* [WHAT IS REQUIRED] Isolate every line in the data with the string "document" and copy it.

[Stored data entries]
--- START ---

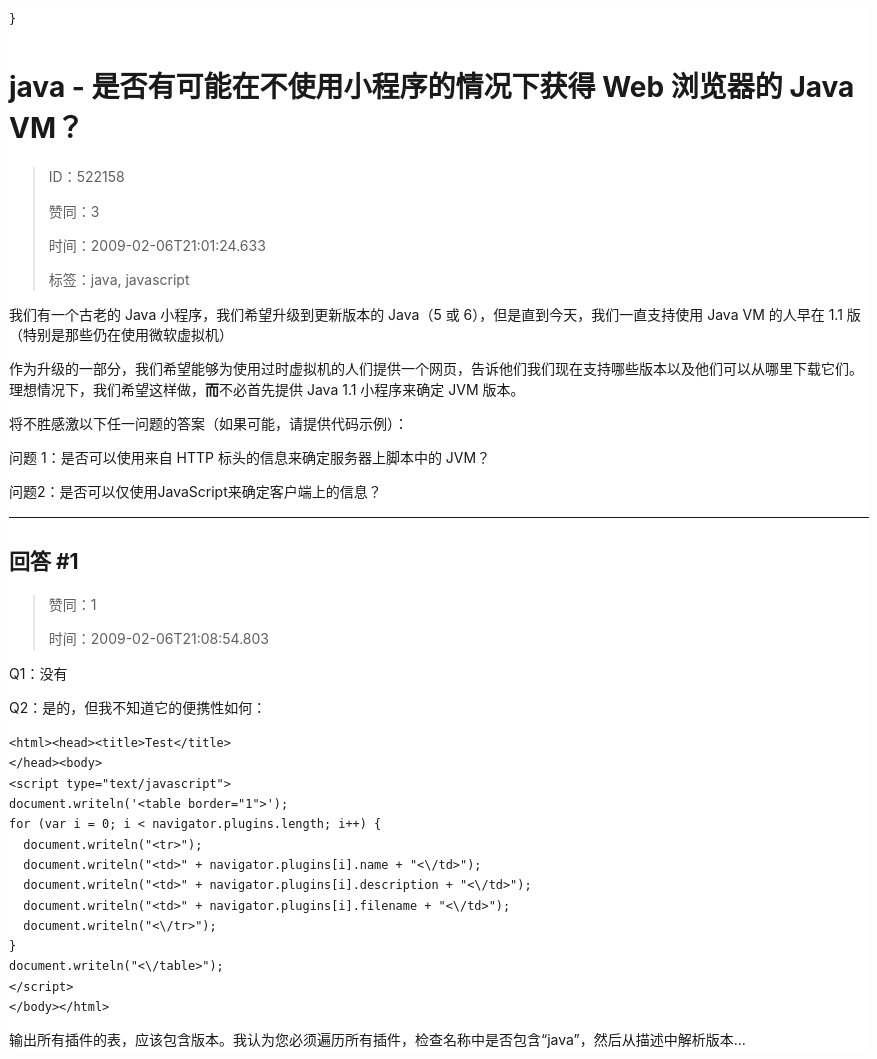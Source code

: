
 ```
} 
```

# java - 是否有可能在不使用小程序的情况下获得 Web 浏览器的 Java VM？

> ID：522158
> 
> 赞同：3
> 
> 时间：2009-02-06T21:01:24.633
> 
> 标签：java, javascript

我们有一个古老的 Java 小程序，我们希望升级到更新版本的 Java（5 或 6），但是直到今天，我们一直支持使用 Java VM 的人早在 1.1 版（特别是那些仍在使用微软虚拟机）

作为升级的一部分，我们希望能够为使用过时虚拟机的人们提供一个网页，告诉他们我们现在支持哪些版本以及他们可以从哪里下载它们。理想情况下，我们希望这样做，**而**不必首先提供 Java 1.1 小程序来确定 JVM 版本。

将不胜感激以下任一问题的答案（如果可能，请提供代码示例）：

问题 1：是否可以使用来自 HTTP 标头的信息来确定服务器上脚本中的 JVM？

问题2：是否可以仅使用JavaScript来确定客户端上的信息？

* * *

## 回答 #1

> 赞同：1
> 
> 时间：2009-02-06T21:08:54.803

Q1：没有

Q2：是的，但我不知道它的便携性如何：

```
<html><head><title>Test</title>
</head><body>
<script type="text/javascript">
document.writeln('<table border="1">');
for (var i = 0; i < navigator.plugins.length; i++) {
  document.writeln("<tr>");
  document.writeln("<td>" + navigator.plugins[i].name + "<\/td>");
  document.writeln("<td>" + navigator.plugins[i].description + "<\/td>");
  document.writeln("<td>" + navigator.plugins[i].filename + "<\/td>");
  document.writeln("<\/tr>");
}
document.writeln("<\/table>");
</script>
</body></html> 
```

输出所有插件的表，应该包含版本。我认为您必须遍历所有插件，检查名称中是否包含“java”，然后从描述中解析版本...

--- END ---

* [RESULT]
document.writeln('<table border="1">');
  document.writeln("<tr>");
  document.writeln("<td>" + navigator.plugins[i].name + "<\/td>");
  document.writeln("<td>" + navigator.plugins[i].description + "<\/td>");
  document.writeln("<td>" + navigator.plugins[i].filename + "<\/td>");
  document.writeln("<\/tr>");
document.writeln("<\/table>");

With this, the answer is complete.